▶ What is being asked: Exactly and only the lines from the one containing "2. 对似然函数取对数（视情况而定）；" through the close of the entries below are to be set down.

▶ Data for review:
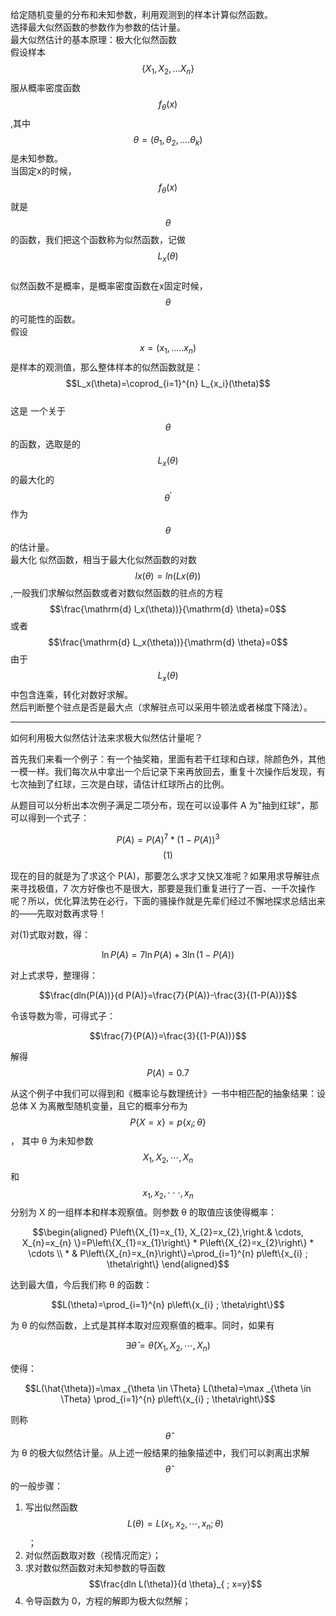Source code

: 给定随机变量的分布和未知参数，利用观测到的样本计算似然函数。  
选择最大似然函数的参数作为参数的估计量。  
最大似然估计的基本原理：极大化似然函数  
假设样本$$\{X_1,X_2,...X_n\}$$服从概率密度函数$$f_\theta(x)$$,其中$$\theta=(\theta_1,\theta_2,....\theta_k)$$是未知参数。  
当固定x的时候，$$f_\theta(x)$$就是$$\theta$$的函数，我们把这个函数称为似然函数，记做$$L_x(\theta)$$  
似然函数不是概率，是概率密度函数在x固定时候，$$\theta$$的可能性的函数。  
假设$$x = (x_1,.....x_n)$$是样本的观测值，那么整体样本的似然函数就是：  
$$L_x(\theta)=\coprod_{i=1}^{n} L_{x_i}(\theta)$$  
这是 一个关于$$\theta$$的函数，选取是的$$L_x(\theta)$$的最大化的$$\theta^{'}$$作为$$\theta$$的估计量。  
最大化 似然函数，相当于最大化似然函数的对数$$lx(\theta)=ln(Lx(\theta))$$,一般我们求解似然函数或者对数似然函数的驻点的方程  
$$\frac{\mathrm{d} l_x(\theta))}{\mathrm{d} \theta}=0$$或者$$\frac{\mathrm{d} L_x(\theta))}{\mathrm{d} \theta}=0$$ 由于$$L_x(\theta)$$中包含连乘，转化对数好求解。  
然后判断整个驻点是否是最大点（求解驻点可以采用牛顿法或者梯度下降法）。

---

如何利用极大似然估计法来求极大似然估计量呢？

首先我们来看一个例子：有一个抽奖箱，里面有若干红球和白球，除颜色外，其他一模一样。我们每次从中拿出一个后记录下来再放回去，重复十次操作后发现，有七次抽到了红球，三次是白球，请估计红球所占的比例。

从题目可以分析出本次例子满足二项分布，现在可以设事件 A 为"抽到红球"，那可以得到一个式子：

$$P(A)=P(A)^{7} *(1-P(A))^{3}$$                                                                                                                                       $$(1)$$

现在的目的就是为了求这个 P\(A\)，那要怎么求才又快又准呢？如果用求导解驻点来寻找极值，7 次方好像也不是很大，那要是我们重复进行了一百、一千次操作呢？所以，优化算法势在必行，下面的骚操作就是先辈们经过不懈地探求总结出来的——先取对数再求导！

对\(1\)式取对数，得：

$$\ln P(A)=7 \ln P(A)+3 \ln (1-P(A))$$

对上式求导，整理得：

$$\frac{dln(P(A))}{d P(A)}=\frac{7}{P(A)}-\frac{3}{(1-P(A))}$$

令该导数为零，可得式子：

$$\frac{7}{P(A)}=\frac{3}{(1-P(A))}$$

解得$$P(A)=0.7$$

从这个例子中我们可以得到和《概率论与数理统计》一书中相匹配的抽象结果：设总体 X 为离散型随机变量，且它的概率分布为$$P\{X=x\}=p\left\{x_{i} ; \theta\right\}$$， 其中 θ 为未知参数$$X_{1}, X_{2}, \cdots, X_{n}$$和$$x_{1}, x_{2}, \cdot \cdot \cdot, x_{n}$$分别为 X 的一组样本和样本观察值。则参数 θ 的取值应该使得概率：

$$\begin{aligned} P\left\{X_{1}=x_{1}, X_{2}=x_{2},\right.& \cdots, X_{n}=x_{n} \}=P\left\{X_{1}=x_{1}\right\} * P\left\{X_{2}=x_{2}\right\} * \cdots \\ * & P\left\{X_{n}=x_{n}\right\}=\prod_{i=1}^{n} p\left\{x_{i} ; \theta\right\} \end{aligned}$$

达到最大值，今后我们称 θ 的函数：

$$L(\theta)=\prod_{i=1}^{n} p\left\{x_{i} ; \theta\right\}$$

为 θ 的似然函数，上式是其样本取对应观察值的概率。同时，如果有 

$$\exists \hat{\theta}=\hat{\theta}\left(X_{1}, X_{2}, \cdots, X_{n}\right)$$

使得：

$$L(\hat{\theta})=\max _{\theta \in \Theta} L(\theta)=\max _{\theta \in \Theta} \prod_{i=1}^{n} p\left\{x_{i} ; \theta\right\}$$

则称 $$\hat{\theta}$$为 θ 的极大似然估计量。从上述一般结果的抽象描述中，我们可以剥离出求解 $$\hat{\theta}$$的一般步骤：

1. 写出似然函数 $$L(\theta)=L\left(x_{1}, x_{2}, \cdots, x_{n} ; \theta\right)$$ ；
2. 对似然函数取对数（视情况而定）；
3. 求对数似然函数对未知参数的导函数 $$\frac{dln L(\theta)}{d \theta}_{ ; x=y}$$
4. 令导函数为 0，方程的解即为极大似然解；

▶ Response:
2. 对似然函数取对数（视情况而定）；
3. 求对数似然函数对未知参数的导函数 $$\frac{dln L(\theta)}{d \theta}_{ ; x=y}$$
4. 令导函数为 0，方程的解即为极大似然解；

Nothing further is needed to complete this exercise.